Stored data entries
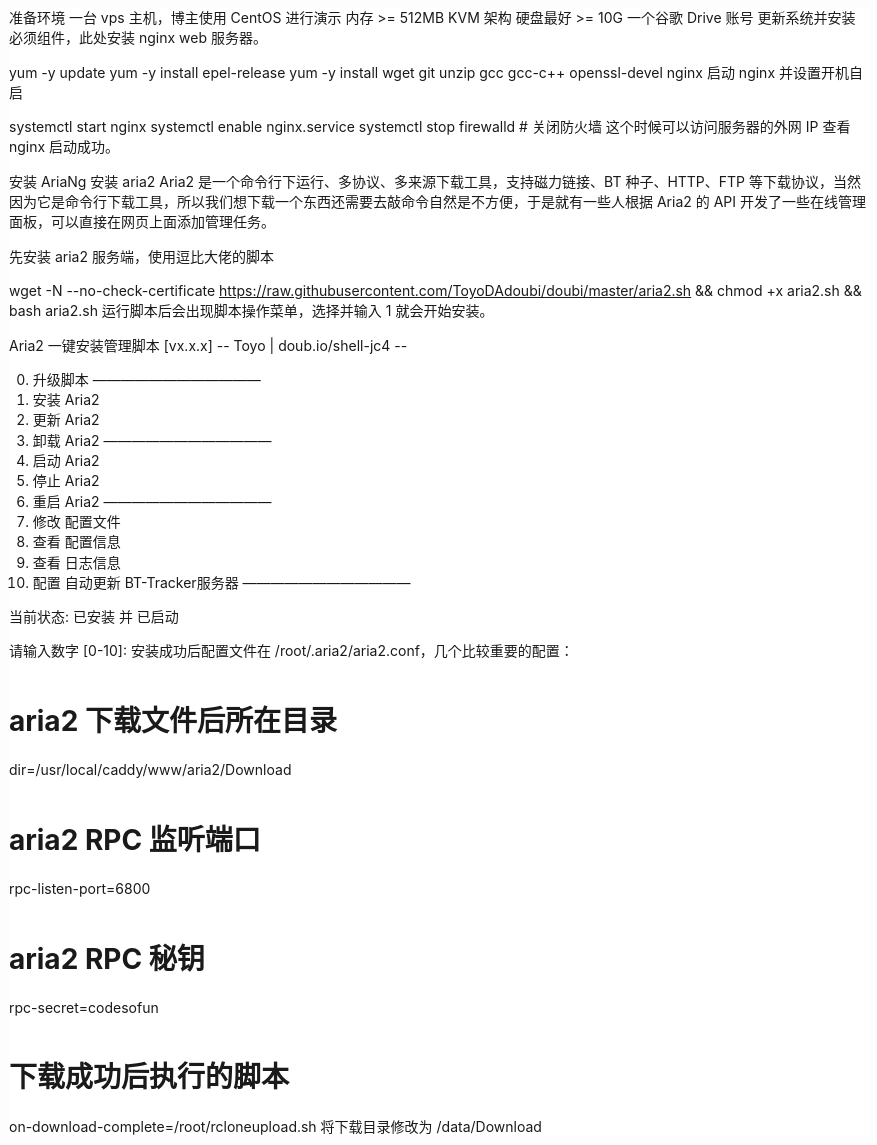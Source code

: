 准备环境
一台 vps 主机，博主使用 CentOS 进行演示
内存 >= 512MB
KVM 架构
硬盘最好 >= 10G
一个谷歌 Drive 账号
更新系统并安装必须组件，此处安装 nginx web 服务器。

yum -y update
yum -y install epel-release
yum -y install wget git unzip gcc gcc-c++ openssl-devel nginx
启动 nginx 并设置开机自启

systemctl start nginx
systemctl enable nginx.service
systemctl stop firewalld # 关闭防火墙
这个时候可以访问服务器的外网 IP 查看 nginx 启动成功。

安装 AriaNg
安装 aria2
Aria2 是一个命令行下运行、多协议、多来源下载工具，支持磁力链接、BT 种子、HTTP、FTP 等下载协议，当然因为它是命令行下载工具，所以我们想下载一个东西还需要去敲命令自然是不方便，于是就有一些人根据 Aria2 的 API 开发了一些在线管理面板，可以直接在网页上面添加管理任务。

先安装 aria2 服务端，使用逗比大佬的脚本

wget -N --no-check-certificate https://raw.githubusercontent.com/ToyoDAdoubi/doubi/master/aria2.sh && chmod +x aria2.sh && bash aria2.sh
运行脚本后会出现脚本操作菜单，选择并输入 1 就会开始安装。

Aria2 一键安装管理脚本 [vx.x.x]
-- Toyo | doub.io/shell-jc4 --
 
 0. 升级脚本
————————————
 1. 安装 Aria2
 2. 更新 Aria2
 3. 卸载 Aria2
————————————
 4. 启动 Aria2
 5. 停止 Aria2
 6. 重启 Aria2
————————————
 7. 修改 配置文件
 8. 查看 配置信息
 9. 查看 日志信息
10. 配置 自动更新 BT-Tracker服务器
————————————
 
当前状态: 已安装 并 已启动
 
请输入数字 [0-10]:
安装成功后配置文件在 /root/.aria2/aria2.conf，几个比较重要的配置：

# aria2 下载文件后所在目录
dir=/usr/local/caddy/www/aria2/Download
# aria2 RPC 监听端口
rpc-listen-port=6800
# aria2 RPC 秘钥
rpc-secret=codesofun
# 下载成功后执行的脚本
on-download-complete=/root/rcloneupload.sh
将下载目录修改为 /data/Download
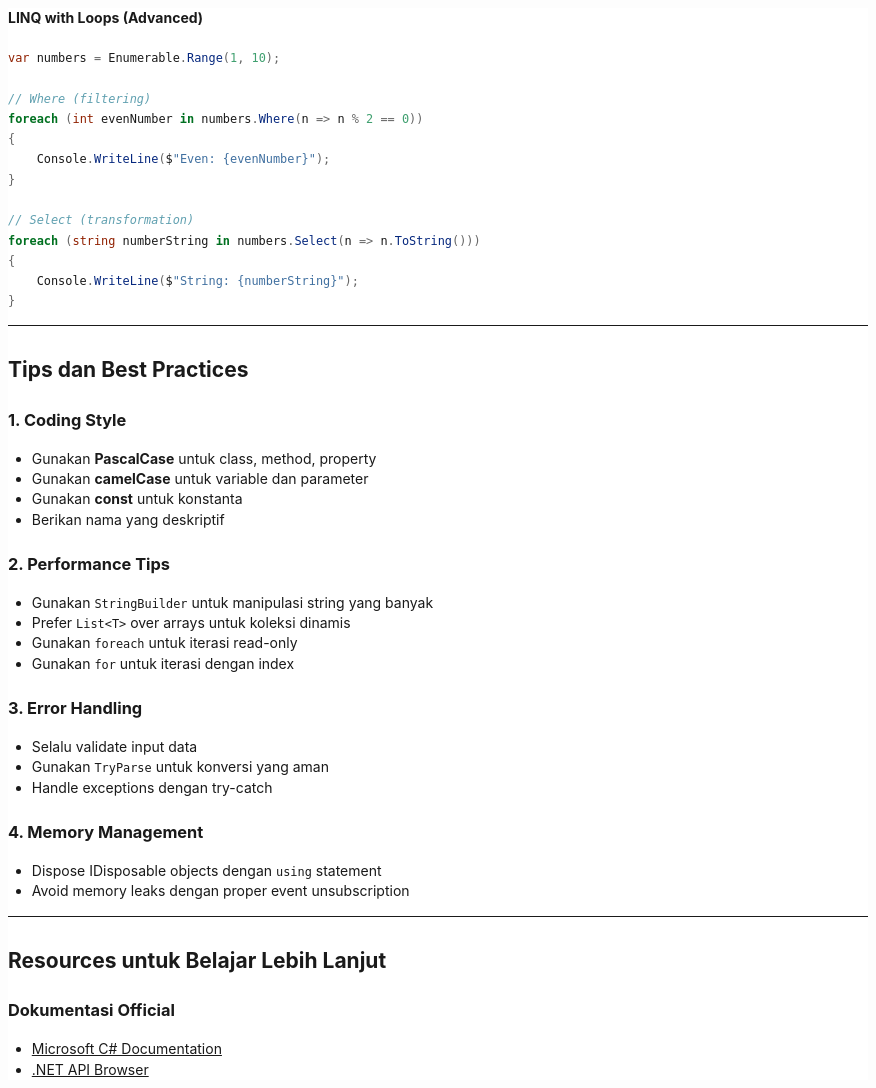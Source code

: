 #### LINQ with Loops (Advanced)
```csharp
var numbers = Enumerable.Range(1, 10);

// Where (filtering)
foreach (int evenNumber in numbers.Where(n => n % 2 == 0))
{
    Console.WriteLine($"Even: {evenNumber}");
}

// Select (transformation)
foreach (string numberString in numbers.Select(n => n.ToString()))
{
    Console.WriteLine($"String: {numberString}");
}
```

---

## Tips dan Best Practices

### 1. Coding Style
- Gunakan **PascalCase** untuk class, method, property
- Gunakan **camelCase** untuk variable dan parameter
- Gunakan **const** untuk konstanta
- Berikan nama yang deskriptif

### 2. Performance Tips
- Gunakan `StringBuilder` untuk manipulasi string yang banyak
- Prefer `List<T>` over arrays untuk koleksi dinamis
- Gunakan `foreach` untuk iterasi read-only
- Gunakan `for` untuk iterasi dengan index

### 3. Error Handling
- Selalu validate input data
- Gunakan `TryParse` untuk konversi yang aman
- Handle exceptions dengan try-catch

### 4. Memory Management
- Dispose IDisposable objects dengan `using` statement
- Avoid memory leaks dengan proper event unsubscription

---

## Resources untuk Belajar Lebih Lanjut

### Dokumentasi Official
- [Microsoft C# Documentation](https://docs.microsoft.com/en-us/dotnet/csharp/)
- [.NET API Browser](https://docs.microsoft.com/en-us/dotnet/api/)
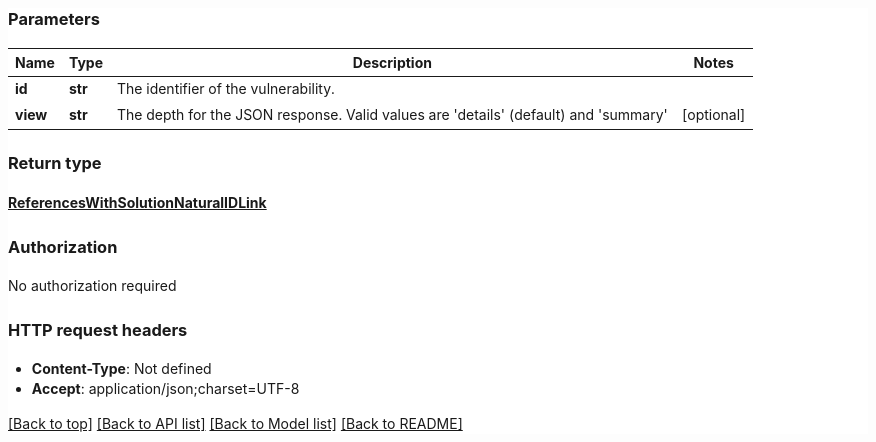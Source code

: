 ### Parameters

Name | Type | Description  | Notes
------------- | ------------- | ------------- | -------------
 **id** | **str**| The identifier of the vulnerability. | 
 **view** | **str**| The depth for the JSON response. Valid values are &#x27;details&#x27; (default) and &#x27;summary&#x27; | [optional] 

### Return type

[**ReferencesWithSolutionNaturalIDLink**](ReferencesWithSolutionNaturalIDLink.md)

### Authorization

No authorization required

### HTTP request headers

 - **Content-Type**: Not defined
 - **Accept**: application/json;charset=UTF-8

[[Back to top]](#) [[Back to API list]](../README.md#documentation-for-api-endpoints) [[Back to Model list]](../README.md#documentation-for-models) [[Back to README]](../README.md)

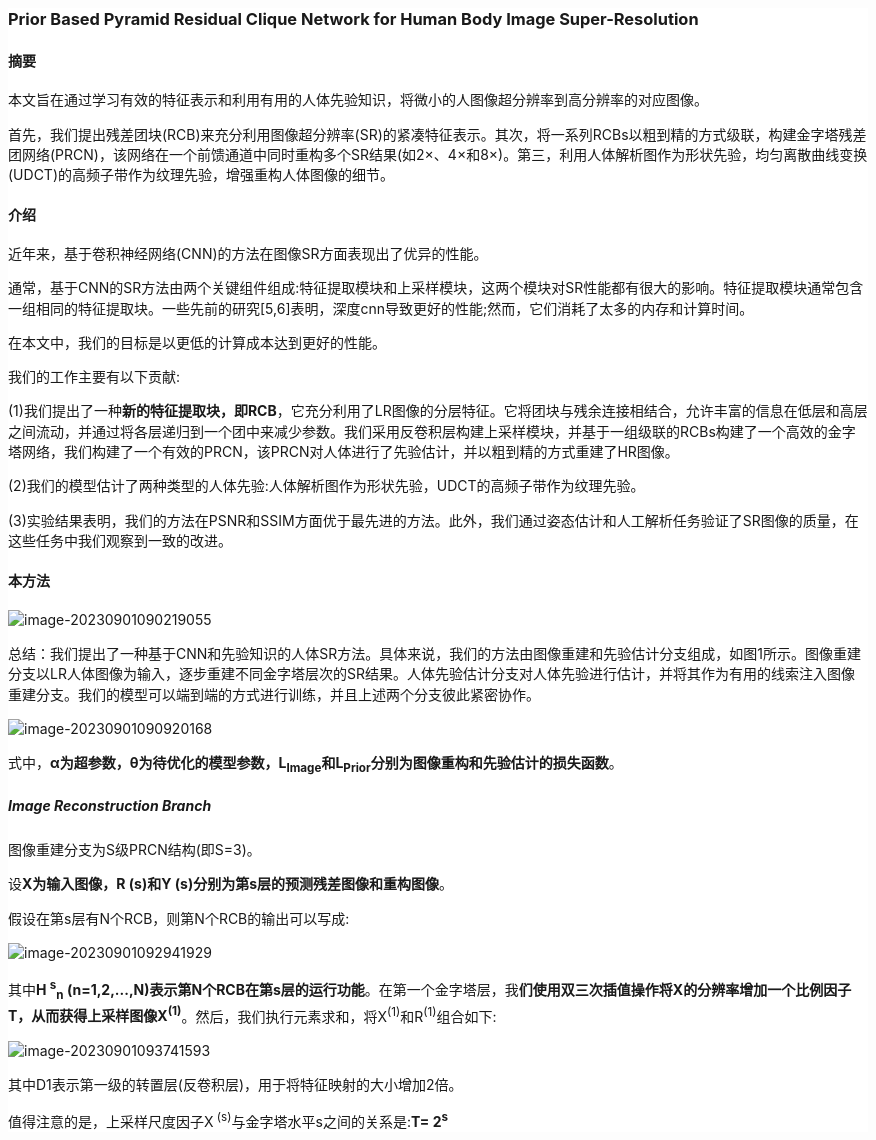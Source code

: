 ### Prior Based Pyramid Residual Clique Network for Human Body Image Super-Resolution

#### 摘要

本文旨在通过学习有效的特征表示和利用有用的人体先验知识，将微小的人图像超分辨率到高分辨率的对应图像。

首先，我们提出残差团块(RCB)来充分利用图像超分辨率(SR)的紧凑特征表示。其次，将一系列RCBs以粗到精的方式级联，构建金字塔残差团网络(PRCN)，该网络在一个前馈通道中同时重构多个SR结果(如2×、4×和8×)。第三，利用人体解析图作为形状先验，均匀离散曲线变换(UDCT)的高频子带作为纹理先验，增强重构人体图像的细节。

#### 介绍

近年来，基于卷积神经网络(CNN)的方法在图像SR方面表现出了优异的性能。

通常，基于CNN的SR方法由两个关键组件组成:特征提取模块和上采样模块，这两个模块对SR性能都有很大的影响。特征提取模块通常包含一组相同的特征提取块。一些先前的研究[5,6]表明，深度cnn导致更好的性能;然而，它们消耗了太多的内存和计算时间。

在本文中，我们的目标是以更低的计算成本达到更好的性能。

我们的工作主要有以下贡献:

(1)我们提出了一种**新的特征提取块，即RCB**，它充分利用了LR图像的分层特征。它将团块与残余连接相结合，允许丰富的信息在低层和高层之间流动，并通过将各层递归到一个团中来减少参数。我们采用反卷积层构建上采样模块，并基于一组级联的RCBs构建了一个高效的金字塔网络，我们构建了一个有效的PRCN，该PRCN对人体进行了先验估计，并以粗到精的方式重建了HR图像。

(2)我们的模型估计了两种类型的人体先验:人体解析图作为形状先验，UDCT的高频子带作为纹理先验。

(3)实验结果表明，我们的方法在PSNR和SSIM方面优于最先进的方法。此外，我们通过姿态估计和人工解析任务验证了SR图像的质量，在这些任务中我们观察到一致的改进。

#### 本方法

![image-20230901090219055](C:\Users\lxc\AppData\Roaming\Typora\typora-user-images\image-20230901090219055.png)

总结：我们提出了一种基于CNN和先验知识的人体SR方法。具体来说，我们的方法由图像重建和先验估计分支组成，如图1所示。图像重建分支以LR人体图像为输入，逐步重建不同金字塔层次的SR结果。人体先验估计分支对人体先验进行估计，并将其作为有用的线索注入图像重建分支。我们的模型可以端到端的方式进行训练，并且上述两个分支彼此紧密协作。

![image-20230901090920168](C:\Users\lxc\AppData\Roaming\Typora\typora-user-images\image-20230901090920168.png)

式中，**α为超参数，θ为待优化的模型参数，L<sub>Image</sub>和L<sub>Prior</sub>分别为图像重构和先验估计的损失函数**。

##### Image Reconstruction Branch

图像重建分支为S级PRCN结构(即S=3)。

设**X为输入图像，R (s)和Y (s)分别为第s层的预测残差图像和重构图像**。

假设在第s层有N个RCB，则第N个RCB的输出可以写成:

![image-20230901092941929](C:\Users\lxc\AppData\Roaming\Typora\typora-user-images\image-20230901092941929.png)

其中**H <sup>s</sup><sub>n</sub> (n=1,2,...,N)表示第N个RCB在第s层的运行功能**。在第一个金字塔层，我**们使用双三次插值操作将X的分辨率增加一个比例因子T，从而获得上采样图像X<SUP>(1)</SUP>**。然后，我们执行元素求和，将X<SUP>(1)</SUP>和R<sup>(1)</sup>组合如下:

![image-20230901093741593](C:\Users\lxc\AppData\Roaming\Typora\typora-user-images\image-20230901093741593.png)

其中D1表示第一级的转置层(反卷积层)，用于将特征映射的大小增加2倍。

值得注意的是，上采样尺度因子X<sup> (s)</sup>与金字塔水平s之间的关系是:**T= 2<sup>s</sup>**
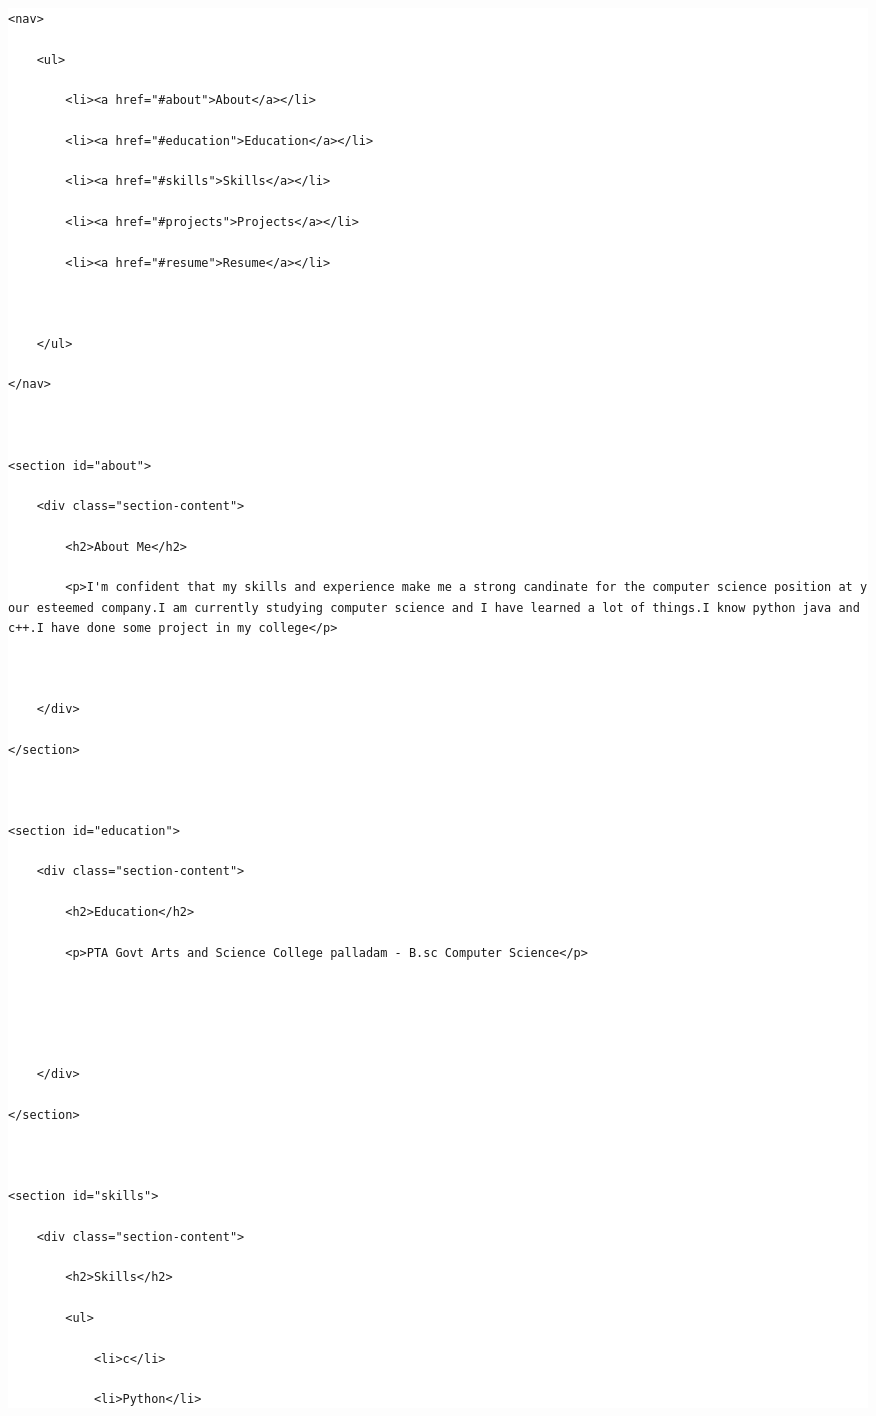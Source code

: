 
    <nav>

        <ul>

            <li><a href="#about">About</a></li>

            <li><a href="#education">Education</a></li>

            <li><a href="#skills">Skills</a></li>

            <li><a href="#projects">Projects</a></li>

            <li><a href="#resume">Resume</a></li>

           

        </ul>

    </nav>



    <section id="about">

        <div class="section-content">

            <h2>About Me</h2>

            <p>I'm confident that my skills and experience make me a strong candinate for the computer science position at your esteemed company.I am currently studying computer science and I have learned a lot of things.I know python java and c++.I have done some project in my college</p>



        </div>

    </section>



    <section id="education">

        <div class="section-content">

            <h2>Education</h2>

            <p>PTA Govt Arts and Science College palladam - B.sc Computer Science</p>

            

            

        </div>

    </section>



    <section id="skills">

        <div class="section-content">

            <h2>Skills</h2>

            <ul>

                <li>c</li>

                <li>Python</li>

Exercise:
A line belongs in the answer if it contains the word "Prior"; copy every such line from the data above.

Completed task:
: ### Prior Based Pyramid Residual Clique Network for Human Body Image Super-Resolution
式中，**α为超参数，θ为待优化的模型参数，L<sub>Image</sub>和L<sub>Prior</sub>分别为图像重构和先验估计的损失函数**。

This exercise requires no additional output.